[Start of section]

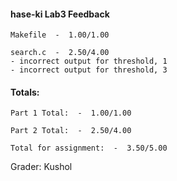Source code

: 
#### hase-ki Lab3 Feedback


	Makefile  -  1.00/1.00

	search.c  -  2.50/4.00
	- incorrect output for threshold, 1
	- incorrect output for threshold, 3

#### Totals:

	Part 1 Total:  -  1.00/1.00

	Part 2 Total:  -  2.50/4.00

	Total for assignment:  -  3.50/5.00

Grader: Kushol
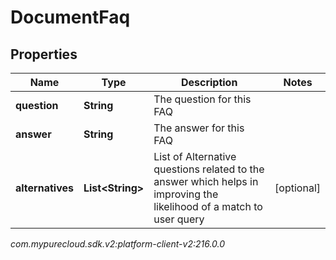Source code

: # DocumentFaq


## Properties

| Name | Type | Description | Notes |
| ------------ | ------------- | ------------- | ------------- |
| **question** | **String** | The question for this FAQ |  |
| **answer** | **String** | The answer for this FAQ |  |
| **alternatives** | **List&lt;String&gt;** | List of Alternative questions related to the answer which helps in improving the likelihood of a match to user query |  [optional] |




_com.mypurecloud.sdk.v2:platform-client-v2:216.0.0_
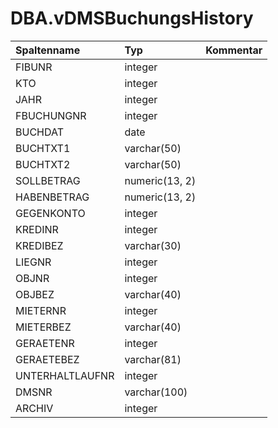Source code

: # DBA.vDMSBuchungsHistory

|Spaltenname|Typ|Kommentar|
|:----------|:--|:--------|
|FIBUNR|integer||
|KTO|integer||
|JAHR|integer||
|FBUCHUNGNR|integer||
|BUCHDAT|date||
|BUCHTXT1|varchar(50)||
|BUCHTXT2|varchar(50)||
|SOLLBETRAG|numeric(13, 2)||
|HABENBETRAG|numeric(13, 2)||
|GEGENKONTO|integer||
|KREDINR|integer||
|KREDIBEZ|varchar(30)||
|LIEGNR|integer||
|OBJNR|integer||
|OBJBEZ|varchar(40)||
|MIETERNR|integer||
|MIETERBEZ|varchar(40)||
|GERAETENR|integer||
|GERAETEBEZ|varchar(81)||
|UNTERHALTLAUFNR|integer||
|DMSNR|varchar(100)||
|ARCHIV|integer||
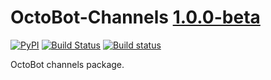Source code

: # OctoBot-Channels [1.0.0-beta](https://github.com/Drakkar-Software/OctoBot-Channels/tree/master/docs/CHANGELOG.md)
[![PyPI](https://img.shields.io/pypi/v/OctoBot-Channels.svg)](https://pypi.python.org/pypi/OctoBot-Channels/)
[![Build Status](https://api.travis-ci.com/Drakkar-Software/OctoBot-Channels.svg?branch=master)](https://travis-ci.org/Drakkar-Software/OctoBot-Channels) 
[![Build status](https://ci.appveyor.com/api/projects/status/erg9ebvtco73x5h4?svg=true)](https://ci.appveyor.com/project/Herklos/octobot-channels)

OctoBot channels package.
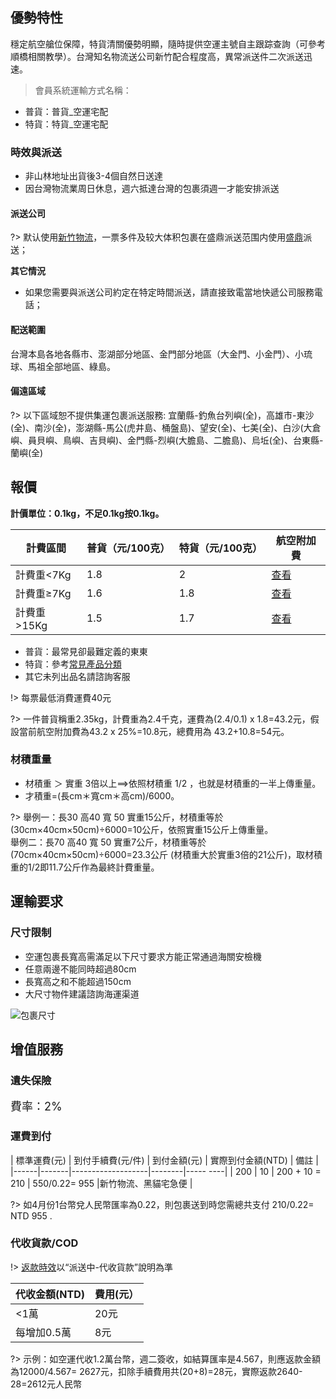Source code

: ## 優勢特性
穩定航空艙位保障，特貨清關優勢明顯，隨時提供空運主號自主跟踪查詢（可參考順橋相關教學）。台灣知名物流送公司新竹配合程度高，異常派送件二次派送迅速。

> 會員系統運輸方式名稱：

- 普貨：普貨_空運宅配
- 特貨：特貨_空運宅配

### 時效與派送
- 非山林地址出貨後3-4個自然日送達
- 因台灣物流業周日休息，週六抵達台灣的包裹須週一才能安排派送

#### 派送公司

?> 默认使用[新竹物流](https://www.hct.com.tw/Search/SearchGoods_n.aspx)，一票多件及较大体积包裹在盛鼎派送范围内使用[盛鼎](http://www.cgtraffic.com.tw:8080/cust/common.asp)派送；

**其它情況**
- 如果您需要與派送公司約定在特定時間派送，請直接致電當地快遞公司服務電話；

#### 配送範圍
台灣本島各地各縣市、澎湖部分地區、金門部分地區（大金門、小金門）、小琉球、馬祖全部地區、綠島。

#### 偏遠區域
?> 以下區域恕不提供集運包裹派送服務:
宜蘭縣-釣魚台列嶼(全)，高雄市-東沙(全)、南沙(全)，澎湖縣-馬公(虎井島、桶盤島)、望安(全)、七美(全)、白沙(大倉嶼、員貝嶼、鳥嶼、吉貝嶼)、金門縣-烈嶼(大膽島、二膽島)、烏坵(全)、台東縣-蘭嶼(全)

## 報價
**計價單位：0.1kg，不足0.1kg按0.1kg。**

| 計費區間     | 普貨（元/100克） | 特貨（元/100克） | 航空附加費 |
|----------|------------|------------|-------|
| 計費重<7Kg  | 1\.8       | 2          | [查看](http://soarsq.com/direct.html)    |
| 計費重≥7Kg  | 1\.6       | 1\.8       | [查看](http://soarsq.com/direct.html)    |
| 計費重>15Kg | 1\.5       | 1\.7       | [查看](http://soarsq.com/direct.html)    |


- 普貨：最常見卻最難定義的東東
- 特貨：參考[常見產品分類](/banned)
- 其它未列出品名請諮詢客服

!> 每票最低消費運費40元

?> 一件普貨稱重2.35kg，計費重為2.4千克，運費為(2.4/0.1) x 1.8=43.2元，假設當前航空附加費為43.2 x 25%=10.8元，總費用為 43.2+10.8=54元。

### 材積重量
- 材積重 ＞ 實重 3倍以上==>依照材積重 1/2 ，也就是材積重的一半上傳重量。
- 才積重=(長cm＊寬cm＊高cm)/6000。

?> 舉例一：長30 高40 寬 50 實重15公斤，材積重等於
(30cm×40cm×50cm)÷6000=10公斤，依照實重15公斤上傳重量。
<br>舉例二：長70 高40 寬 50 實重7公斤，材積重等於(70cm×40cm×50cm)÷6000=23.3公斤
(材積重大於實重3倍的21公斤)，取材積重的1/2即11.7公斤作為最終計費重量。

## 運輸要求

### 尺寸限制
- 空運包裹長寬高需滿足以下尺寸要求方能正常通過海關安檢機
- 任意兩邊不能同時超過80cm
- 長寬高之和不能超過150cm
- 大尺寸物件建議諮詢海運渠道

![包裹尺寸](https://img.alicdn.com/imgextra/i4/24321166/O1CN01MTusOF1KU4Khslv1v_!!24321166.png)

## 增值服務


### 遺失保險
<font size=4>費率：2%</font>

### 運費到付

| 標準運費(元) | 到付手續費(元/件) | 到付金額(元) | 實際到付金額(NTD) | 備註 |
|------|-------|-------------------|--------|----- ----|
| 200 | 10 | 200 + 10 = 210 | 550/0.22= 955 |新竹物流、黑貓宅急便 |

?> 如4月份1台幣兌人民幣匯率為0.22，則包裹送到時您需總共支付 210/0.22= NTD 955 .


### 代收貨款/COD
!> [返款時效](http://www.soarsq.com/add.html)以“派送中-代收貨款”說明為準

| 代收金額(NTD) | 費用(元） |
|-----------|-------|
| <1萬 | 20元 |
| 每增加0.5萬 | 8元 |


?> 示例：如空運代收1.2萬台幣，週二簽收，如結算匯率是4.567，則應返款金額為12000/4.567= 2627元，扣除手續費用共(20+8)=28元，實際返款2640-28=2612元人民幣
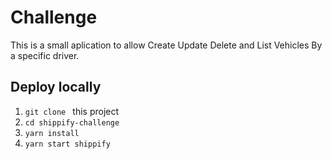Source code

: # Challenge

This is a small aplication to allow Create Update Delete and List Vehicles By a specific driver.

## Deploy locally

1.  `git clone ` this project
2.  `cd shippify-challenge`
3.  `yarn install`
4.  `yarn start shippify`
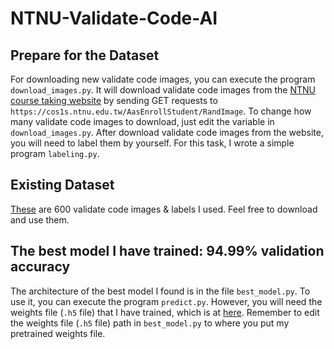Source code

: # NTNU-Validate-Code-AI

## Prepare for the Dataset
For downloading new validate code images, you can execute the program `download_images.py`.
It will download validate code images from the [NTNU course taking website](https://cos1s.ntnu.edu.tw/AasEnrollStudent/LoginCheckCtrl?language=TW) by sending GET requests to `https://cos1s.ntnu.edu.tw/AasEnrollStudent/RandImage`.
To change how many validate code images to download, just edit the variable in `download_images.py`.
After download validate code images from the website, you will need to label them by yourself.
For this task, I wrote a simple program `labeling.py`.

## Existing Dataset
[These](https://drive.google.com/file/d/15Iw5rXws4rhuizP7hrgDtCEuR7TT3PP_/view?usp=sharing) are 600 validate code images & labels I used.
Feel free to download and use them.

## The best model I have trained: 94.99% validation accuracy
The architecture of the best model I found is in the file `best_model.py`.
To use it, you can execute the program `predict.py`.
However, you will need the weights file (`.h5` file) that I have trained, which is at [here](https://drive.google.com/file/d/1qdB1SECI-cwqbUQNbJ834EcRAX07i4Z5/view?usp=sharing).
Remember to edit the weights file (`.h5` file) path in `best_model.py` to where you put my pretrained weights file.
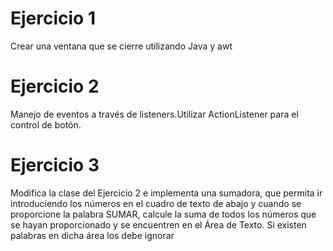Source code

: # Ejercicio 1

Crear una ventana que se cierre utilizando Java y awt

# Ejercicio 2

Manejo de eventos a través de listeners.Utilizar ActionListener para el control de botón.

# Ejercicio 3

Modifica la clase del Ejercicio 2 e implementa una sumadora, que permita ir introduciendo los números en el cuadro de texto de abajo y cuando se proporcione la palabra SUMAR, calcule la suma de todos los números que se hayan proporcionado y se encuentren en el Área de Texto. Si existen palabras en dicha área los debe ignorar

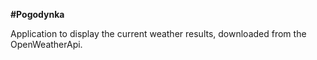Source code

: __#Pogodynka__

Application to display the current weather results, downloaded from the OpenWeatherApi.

[End of section]

• **The task**: Report, for the data above, every line in which the string "master" appears.

• **Solution for this exercise**:
: # OctoBot-Channels [1.0.0-beta](https://github.com/Drakkar-Software/OctoBot-Channels/tree/master/docs/CHANGELOG.md)
[![Build Status](https://api.travis-ci.com/Drakkar-Software/OctoBot-Channels.svg?branch=master)](https://travis-ci.org/Drakkar-Software/OctoBot-Channels) 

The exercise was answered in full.